- [TASK STATEMENT] No line before the one containing "Any collection endpoint" is to be output; retype exactly that line and all lines that follow it to the end of the records.

══ EXTRACTED DATA

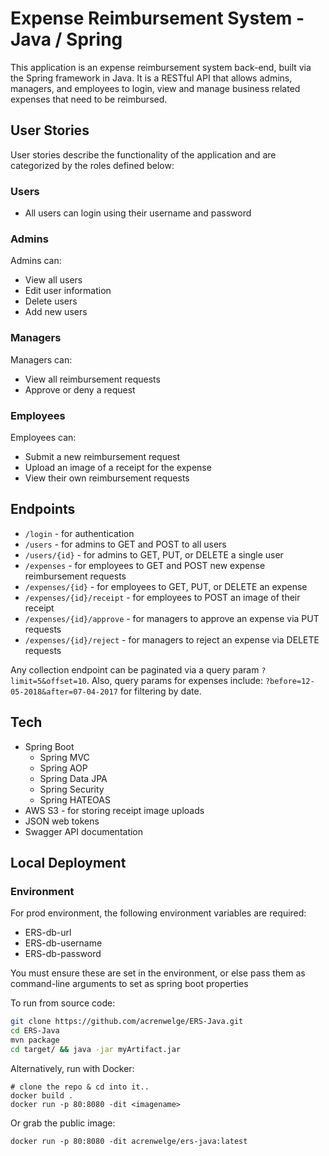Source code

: # Expense Reimbursement System - Java / Spring

This application is an expense reimbursement system back-end, built via the Spring framework in Java.
It is a RESTful API that allows admins, managers, and employees to login, view and manage business related expenses that need to be reimbursed.

## User Stories

User stories describe the functionality of the application and are categorized by the roles defined below:

### Users

* All users can login using their username and password

### Admins

Admins can:
* View all users
* Edit user information
* Delete users
* Add new users

### Managers

Managers can:

* View all reimbursement requests
* Approve or deny a request

### Employees

Employees can:

* Submit a new reimbursement request
* Upload an image of a receipt for the expense
* View their own reimbursement requests

## Endpoints

* `/login` - for authentication
* `/users` - for admins to GET and POST to all users
* `/users/{id}` - for admins to GET, PUT, or DELETE a single user
* `/expenses` - for employees to GET and POST new expense reimbursement requests
* `/expenses/{id}` - for employees to GET, PUT, or DELETE an expense
* `/expenses/{id}/receipt` - for employees to POST an image of their receipt
* `/expenses/{id}/approve` - for managers to approve an expense via PUT requests
* `/expenses/{id}/reject` - for managers to reject an expense via DELETE requests

Any collection endpoint can be paginated via a query param `?limit=5&offset=10`.
Also, query params for expenses include: `?before=12-05-2018&after=07-04-2017` for filtering by date.

## Tech

* Spring Boot
  * Spring MVC
  * Spring AOP
  * Spring Data JPA
  * Spring Security
  * Spring HATEOAS
* AWS S3 - for storing receipt image uploads
* JSON web tokens
* Swagger API documentation

## Local Deployment

### Environment
For prod environment, the following environment variables are required:
* ERS-db-url
* ERS-db-username
* ERS-db-password

You must ensure these are set in the environment, or else pass them as command-line arguments to set as spring boot properties

To run from source code:

```bash
git clone https://github.com/acrenwelge/ERS-Java.git
cd ERS-Java
mvn package
cd target/ && java -jar myArtifact.jar
```

Alternatively, run with Docker:

```
# clone the repo & cd into it..
docker build .
docker run -p 80:8080 -dit <imagename>
```

Or grab the public image:

```
docker run -p 80:8080 -dit acrenwelge/ers-java:latest
```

════

- [WRITTEN SOLUTION]
Any collection endpoint can be paginated via a query param `?limit=5&offset=10`.
Also, query params for expenses include: `?before=12-05-2018&after=07-04-2017` for filtering by date.

## Tech

* Spring Boot
  * Spring MVC
  * Spring AOP
  * Spring Data JPA
  * Spring Security
  * Spring HATEOAS
* AWS S3 - for storing receipt image uploads
* JSON web tokens
* Swagger API documentation

## Local Deployment

### Environment
For prod environment, the following environment variables are required:
* ERS-db-url
* ERS-db-username
* ERS-db-password

You must ensure these are set in the environment, or else pass them as command-line arguments to set as spring boot properties

To run from source code:

```bash
git clone https://github.com/acrenwelge/ERS-Java.git
cd ERS-Java
mvn package
cd target/ && java -jar myArtifact.jar
```

Alternatively, run with Docker:

```
# clone the repo & cd into it..
docker build .
docker run -p 80:8080 -dit <imagename>
```

Or grab the public image:

```
docker run -p 80:8080 -dit acrenwelge/ers-java:latest
```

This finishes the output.